(February 16, 2023 at 6:01 am)Belacqua Wrote:(February 16, 2023 at 4:57 am)pocaracas Wrote: Do the Ukrainians want to be ruled by a Russian puppet government? I'd say that the 2014 revolution and subsequent elections suggest otherwise.
This seems like a good question to me. The answer depends in part on whom we define as "the Ukrainians."
The Ukrainians in the eastern part of the country, especially in the regions that were added to Ukraine by Lenin in 1922, think of themselves as Russian. They speak Russian, they prefer a pro-Russian government, if not exactly a "puppet" one.
Yeah... One could say the same about Crimea...
https://www.refworld.org/docid/469f38ec2.html
- Oct 18, 1921 The Soviet Union establishes the Crimean Autonomous Soviet Socialist Republic within the Russian SFSR. The autonomous republic is run as a Tatar enclave within the Russian SFSR.
- May 18, 1944 Stalin begins mass deportation of Crimean Tatars from Crimea for collaborating with the Germans during World War II. Most are settled in Uzbekistan.
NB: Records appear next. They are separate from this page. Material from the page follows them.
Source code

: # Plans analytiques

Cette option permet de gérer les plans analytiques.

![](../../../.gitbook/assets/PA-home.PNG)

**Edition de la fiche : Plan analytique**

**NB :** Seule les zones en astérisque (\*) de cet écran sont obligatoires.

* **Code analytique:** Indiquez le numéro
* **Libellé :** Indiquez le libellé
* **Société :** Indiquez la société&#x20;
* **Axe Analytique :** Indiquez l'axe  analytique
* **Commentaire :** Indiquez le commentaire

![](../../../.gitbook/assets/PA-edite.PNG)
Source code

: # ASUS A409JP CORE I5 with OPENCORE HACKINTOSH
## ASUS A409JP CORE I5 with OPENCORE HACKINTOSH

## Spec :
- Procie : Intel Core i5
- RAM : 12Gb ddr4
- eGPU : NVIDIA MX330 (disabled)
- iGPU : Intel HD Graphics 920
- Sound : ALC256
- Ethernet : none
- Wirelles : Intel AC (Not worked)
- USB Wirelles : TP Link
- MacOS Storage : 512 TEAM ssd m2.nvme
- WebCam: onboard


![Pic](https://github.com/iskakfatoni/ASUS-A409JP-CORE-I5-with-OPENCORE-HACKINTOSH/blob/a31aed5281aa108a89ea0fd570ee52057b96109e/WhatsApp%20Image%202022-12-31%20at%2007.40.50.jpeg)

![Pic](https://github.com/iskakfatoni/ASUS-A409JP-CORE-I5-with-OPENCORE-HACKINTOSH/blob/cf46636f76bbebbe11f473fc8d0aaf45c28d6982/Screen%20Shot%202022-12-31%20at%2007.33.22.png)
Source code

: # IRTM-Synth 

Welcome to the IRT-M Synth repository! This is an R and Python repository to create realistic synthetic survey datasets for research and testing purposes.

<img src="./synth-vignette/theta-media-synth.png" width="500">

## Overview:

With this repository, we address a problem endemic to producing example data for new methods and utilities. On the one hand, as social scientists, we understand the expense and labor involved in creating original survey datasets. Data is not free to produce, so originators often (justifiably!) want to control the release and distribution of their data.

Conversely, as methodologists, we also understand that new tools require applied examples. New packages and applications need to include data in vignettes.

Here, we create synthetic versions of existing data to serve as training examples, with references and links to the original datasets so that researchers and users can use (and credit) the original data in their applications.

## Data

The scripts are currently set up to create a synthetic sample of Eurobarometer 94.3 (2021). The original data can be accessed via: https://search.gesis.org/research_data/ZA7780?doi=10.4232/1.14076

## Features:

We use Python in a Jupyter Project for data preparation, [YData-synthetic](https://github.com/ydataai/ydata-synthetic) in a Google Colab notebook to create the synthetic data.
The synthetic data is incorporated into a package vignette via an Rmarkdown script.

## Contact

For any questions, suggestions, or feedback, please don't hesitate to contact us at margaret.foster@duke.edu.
It is estimated that as many as 46.2% of Crimean Tatars perished in the aftermath (Allworth 1988). (The low end of estimates put the number around 20%.)
- Jun 30, 1945 The Crimean Autonomous Soviet Socialist Republic is stripped of its autonomous status as a result of the alleged crimes of the Crimean Tatar people during World War II. It becomes merely an oblast of the Russian SFSR. Russian emigration into the Crimea under Soviet authority has been going on since before the Great War, but Stalin accelerates the migration of Russians, Ukrainians and Belarusians into Crimea in the aftermath of the Tatar resettlement.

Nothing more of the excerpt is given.